What lines below contain the string "Emerson"? List them all.
--- --- ---
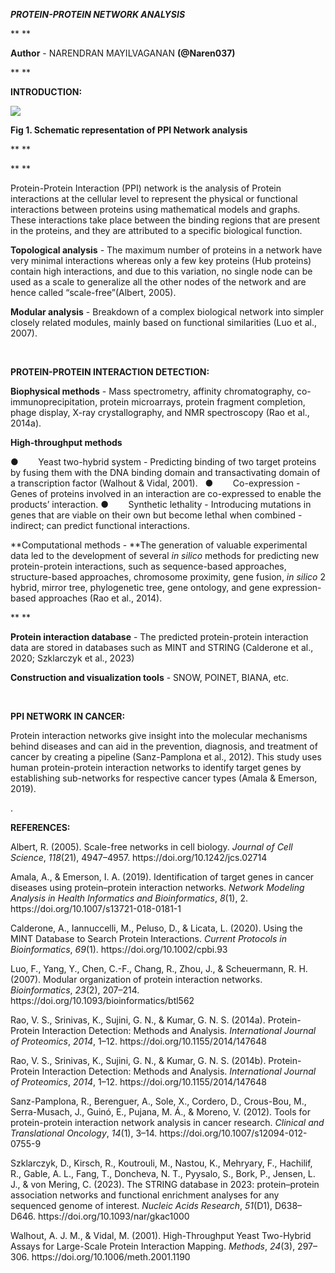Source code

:**_PROTEIN-PROTEIN NETWORK ANALYSIS_**

** **

**Author** - NARENDRAN MAYILVAGANAN **(@Naren037)**

** **

**INTRODUCTION:**

**<!--[if gte vml 1]><v:shapetype id="_x0000_t75" coordsize="21600,21600"
 o:spt="75" o:preferrelative="t" path="m@4@5l@4@11@9@11@9@5xe" filled="f"
 stroked="f">
 <v:stroke joinstyle="miter"/>
 <v:formulas>
  <v:f eqn="if lineDrawn pixelLineWidth 0"/>
  <v:f eqn="sum @0 1 0"/>
  <v:f eqn="sum 0 0 @1"/>
  <v:f eqn="prod @2 1 2"/>
  <v:f eqn="prod @3 21600 pixelWidth"/>
  <v:f eqn="prod @3 21600 pixelHeight"/>
  <v:f eqn="sum @0 0 1"/>
  <v:f eqn="prod @6 1 2"/>
  <v:f eqn="prod @7 21600 pixelWidth"/>
  <v:f eqn="sum @8 21600 0"/>
  <v:f eqn="prod @7 21600 pixelHeight"/>
  <v:f eqn="sum @10 21600 0"/>
 </v:formulas>
 <v:path o:extrusionok="f" gradientshapeok="t" o:connecttype="rect"/>
 <o:lock v:ext="edit" aspectratio="t"/>
</v:shapetype><v:shape id="image1.png" o:spid="_x0000_i1025" type="#_x0000_t75"
 style='width:451.5pt;height:278.25pt;visibility:visible;mso-wrap-style:square'>
 <v:imagedata src="file:///C:/Users/NARENM~1/AppData/Local/Temp/msohtmlclip1/01/clip_image001.png"
  o:title=""/>
</v:shape><![endif]--><!--[if !vml]-->![](file:///C:/Users/NARENM~1/AppData/Local/Temp/msohtmlclip1/01/clip_image002.gif)<!--[endif]-->**

**Fig 1. Schematic representation of PPI Network analysis**

** **

** **

Protein-Protein Interaction (PPI) network is the analysis of Protein interactions at the cellular level to represent the physical or functional interactions between proteins using mathematical models and graphs. These interactions take place between the binding regions that are present in the proteins, and they are attributed to a specific biological function.

**Topological analysis** - The maximum number of proteins in a network have very minimal interactions whereas only a few key proteins (Hub proteins) contain high interactions, and due to this variation, no single node can be used as a scale to generalize all the other nodes of the network and are hence called “scale-free”(Albert, 2005).

**Modular analysis** - Breakdown of a complex biological network into simpler closely related modules, mainly based on functional similarities (Luo et al., 2007).

 

**PROTEIN-PROTEIN INTERACTION DETECTION:**

**Biophysical methods** - Mass spectrometry, affinity chromatography, co-immunoprecipitation, protein microarrays, protein fragment completion, phage display, X-ray crystallography, and NMR spectroscopy (Rao et al., 2014a).

**High-throughput methods**

<!--[if !supportLists]-->●        <!--[endif]-->Yeast two-hybrid system - Predicting binding of two target proteins by fusing them with the DNA binding domain and transactivating domain of a transcription factor (Walhout & Vidal, 2001).  

<!--[if !supportLists]-->●        <!--[endif]-->Co-expression - Genes of proteins involved in an interaction are co-expressed to enable the products’ interaction.

<!--[if !supportLists]-->●        <!--[endif]-->Synthetic lethality - Introducing mutations in genes that are viable on their own but become lethal when combined - indirect; can predict functional interactions.

**Computational methods - **The generation of valuable experimental data led to the development of several _in silico_ methods for predicting new protein-protein interactions, such as sequence-based approaches, structure-based approaches, chromosome proximity, gene fusion, _in silico_ 2 hybrid, mirror tree, phylogenetic tree, gene ontology, and gene expression-based approaches (Rao et al., 2014).

** **

**Protein interaction database** - The predicted protein-protein interaction data are stored in databases such as MINT and STRING (Calderone et al., 2020; Szklarczyk et al., 2023)

**Construction and visualization tools** - SNOW, POINET, BIANA, etc.

 

**PPI NETWORK IN CANCER:**

Protein interaction networks give insight into the molecular mechanisms behind diseases and can aid in the prevention, diagnosis, and treatment of cancer by creating a pipeline (Sanz-Pamplona et al., 2012). This study uses human protein-protein interaction networks to identify target genes by establishing sub-networks for respective cancer types (Amala & Emerson, 2019).

.

**REFERENCES:**

Albert, R. (2005). Scale-free networks in cell biology. _Journal of Cell Science_, _118_(21), 4947–4957. https\://doi.org/10.1242/jcs.02714

Amala, A., & Emerson, I. A. (2019). Identification of target genes in cancer diseases using protein–protein interaction networks. _Network Modeling Analysis in Health Informatics and Bioinformatics_, _8_(1), 2. https\://doi.org/10.1007/s13721-018-0181-1

Calderone, A., Iannuccelli, M., Peluso, D., & Licata, L. (2020). Using the MINT Database to Search Protein Interactions. _Current Protocols in Bioinformatics_, _69_(1). https\://doi.org/10.1002/cpbi.93

Luo, F., Yang, Y., Chen, C.-F., Chang, R., Zhou, J., & Scheuermann, R. H. (2007). Modular organization of protein interaction networks. _Bioinformatics_, _23_(2), 207–214. https\://doi.org/10.1093/bioinformatics/btl562

Rao, V. S., Srinivas, K., Sujini, G. N., & Kumar, G. N. S. (2014a). Protein-Protein Interaction Detection: Methods and Analysis. _International Journal of Proteomics_, _2014_, 1–12. https\://doi.org/10.1155/2014/147648

Rao, V. S., Srinivas, K., Sujini, G. N., & Kumar, G. N. S. (2014b). Protein-Protein Interaction Detection: Methods and Analysis. _International Journal of Proteomics_, _2014_, 1–12. https\://doi.org/10.1155/2014/147648

Sanz-Pamplona, R., Berenguer, A., Sole, X., Cordero, D., Crous-Bou, M., Serra-Musach, J., Guinó, E., Pujana, M. Á., & Moreno, V. (2012). Tools for protein-protein interaction network analysis in cancer research. _Clinical and Translational Oncology_, _14_(1), 3–14. https\://doi.org/10.1007/s12094-012-0755-9

Szklarczyk, D., Kirsch, R., Koutrouli, M., Nastou, K., Mehryary, F., Hachilif, R., Gable, A. L., Fang, T., Doncheva, N. T., Pyysalo, S., Bork, P., Jensen, L. J., & von Mering, C. (2023). The STRING database in 2023: protein–protein association networks and functional enrichment analyses for any sequenced genome of interest. _Nucleic Acids Research_, _51_(D1), D638–D646. https\://doi.org/10.1093/nar/gkac1000

Walhout, A. J. M., & Vidal, M. (2001). High-Throughput Yeast Two-Hybrid Assays for Large-Scale Protein Interaction Mapping. _Methods_, _24_(3), 297–306. https\://doi.org/10.1006/meth.2001.1190

 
--- --- ---
* [OUTPUT OF THE EXERCISE]
Protein interaction networks give insight into the molecular mechanisms behind diseases and can aid in the prevention, diagnosis, and treatment of cancer by creating a pipeline (Sanz-Pamplona et al., 2012). This study uses human protein-protein interaction networks to identify target genes by establishing sub-networks for respective cancer types (Amala & Emerson, 2019).
Amala, A., & Emerson, I. A. (2019). Identification of target genes in cancer diseases using protein–protein interaction networks. _Network Modeling Analysis in Health Informatics and Bioinformatics_, _8_(1), 2. https\://doi.org/10.1007/s13721-018-0181-1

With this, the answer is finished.